* [PROBLEM TO SOLVE] Pictures stay out. Everything else in the listing below gets written out exactly.

====== THE DATA

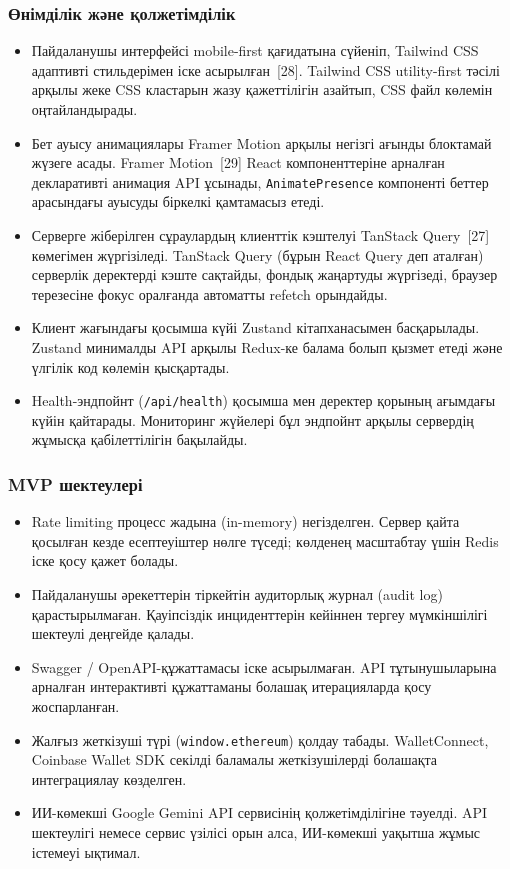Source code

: \documentclass[14pt,a4paper]{extarticle}
\begin{document}
\subsubsection{Өнімділік және қолжетімділік}
\begin{itemize}[nosep]
\item Пайдаланушы интерфейсі mobile-first қағидатына сүйеніп, Tailwind CSS адаптивті стильдерімен іске асырылған~[28]. Tailwind CSS utility-first тәсілі арқылы жеке CSS кластарын жазу қажеттілігін азайтып, CSS файл көлемін оңтайландырады.
\item Бет ауысу анимациялары Framer Motion арқылы негізгі ағынды блоктамай жүзеге асады. Framer Motion~[29] React компоненттеріне арналған декларативті анимация API ұсынады, \texttt{AnimatePresence} компоненті беттер арасындағы ауысуды біркелкі қамтамасыз етеді.
\item Серверге жіберілген сұраулардың клиенттік кэштелуі TanStack Query~[27] көмегімен жүргізіледі. TanStack Query (бұрын React Query деп аталған) серверлік деректерді кэште сақтайды, фондық жаңартуды жүргізеді, браузер терезесіне фокус оралғанда автоматты refetch орындайды.
\item Клиент жағындағы қосымша күйі Zustand кітапханасымен басқарылады. Zustand минималды API арқылы Redux-ке балама болып қызмет етеді және үлгілік код көлемін қысқартады.
\item Health-эндпойнт (\texttt{/api/health}) қосымша мен деректер қорының ағымдағы күйін қайтарады. Мониторинг жүйелері бұл эндпойнт арқылы сервердің жұмысқа қабілеттілігін бақылайды.
\end{itemize}

\subsubsection{MVP шектеулері}
\begin{itemize}[nosep]
\item Rate limiting процесс жадына (in-memory) негізделген. Сервер қайта қосылған кезде есептеуіштер нөлге түседі; көлденең масштабтау үшін Redis іске қосу қажет болады.
\item Пайдаланушы әрекеттерін тіркейтін аудиторлық журнал (audit log) қарастырылмаған. Қауіпсіздік инциденттерін кейіннен тергеу мүмкіншілігі шектеулі деңгейде қалады.
\item Swagger / OpenAPI-құжаттамасы іске асырылмаған. API тұтынушыларына арналған интерактивті құжаттаманы болашақ итерацияларда қосу жоспарланған.
\item Жалғыз жеткізуші түрі (\texttt{window.ethereum}) қолдау табады. WalletConnect, Coinbase Wallet SDK секілді баламалы жеткізушілерді болашақта интеграциялау көзделген.
\item ИИ-көмекші Google Gemini API сервисінің қолжетімділігіне тәуелді. API шектеулігі немесе сервис үзілісі орын алса, ИИ-көмекші уақытша жұмыс істемеуі ықтимал.
\end{itemize}
\end{document}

============

* [SOLUTION FOR THIS EXERCISE]
Source code

: \documentclass[14pt,a4paper]{extarticle}
\begin{document}
\subsubsection{Өнімділік және қолжетімділік}
\begin{itemize}[nosep]
\item Пайдаланушы интерфейсі mobile-first қағидатына сүйеніп, Tailwind CSS адаптивті стильдерімен іске асырылған~[28]. Tailwind CSS utility-first тәсілі арқылы жеке CSS кластарын жазу қажеттілігін азайтып, CSS файл көлемін оңтайландырады.
\item Бет ауысу анимациялары Framer Motion арқылы негізгі ағынды блоктамай жүзеге асады. Framer Motion~[29] React компоненттеріне арналған декларативті анимация API ұсынады, \texttt{AnimatePresence} компоненті беттер арасындағы ауысуды біркелкі қамтамасыз етеді.
\item Серверге жіберілген сұраулардың клиенттік кэштелуі TanStack Query~[27] көмегімен жүргізіледі. TanStack Query (бұрын React Query деп аталған) серверлік деректерді кэште сақтайды, фондық жаңартуды жүргізеді, браузер терезесіне фокус оралғанда автоматты refetch орындайды.
\item Клиент жағындағы қосымша күйі Zustand кітапханасымен басқарылады. Zustand минималды API арқылы Redux-ке балама болып қызмет етеді және үлгілік код көлемін қысқартады.
\item Health-эндпойнт (\texttt{/api/health}) қосымша мен деректер қорының ағымдағы күйін қайтарады. Мониторинг жүйелері бұл эндпойнт арқылы сервердің жұмысқа қабілеттілігін бақылайды.
\end{itemize}

\subsubsection{MVP шектеулері}
\begin{itemize}[nosep]
\item Rate limiting процесс жадына (in-memory) негізделген. Сервер қайта қосылған кезде есептеуіштер нөлге түседі; көлденең масштабтау үшін Redis іске қосу қажет болады.
\item Пайдаланушы әрекеттерін тіркейтін аудиторлық журнал (audit log) қарастырылмаған. Қауіпсіздік инциденттерін кейіннен тергеу мүмкіншілігі шектеулі деңгейде қалады.
\item Swagger / OpenAPI-құжаттамасы іске асырылмаған. API тұтынушыларына арналған интерактивті құжаттаманы болашақ итерацияларда қосу жоспарланған.
\item Жалғыз жеткізуші түрі (\texttt{window.ethereum}) қолдау табады. WalletConnect, Coinbase Wallet SDK секілді баламалы жеткізушілерді болашақта интеграциялау көзделген.
\item ИИ-көмекші Google Gemini API сервисінің қолжетімділігіне тәуелді. API шектеулігі немесе сервис үзілісі орын алса, ИИ-көмекші уақытша жұмыс істемеуі ықтимал.
\end{itemize}
\end{document}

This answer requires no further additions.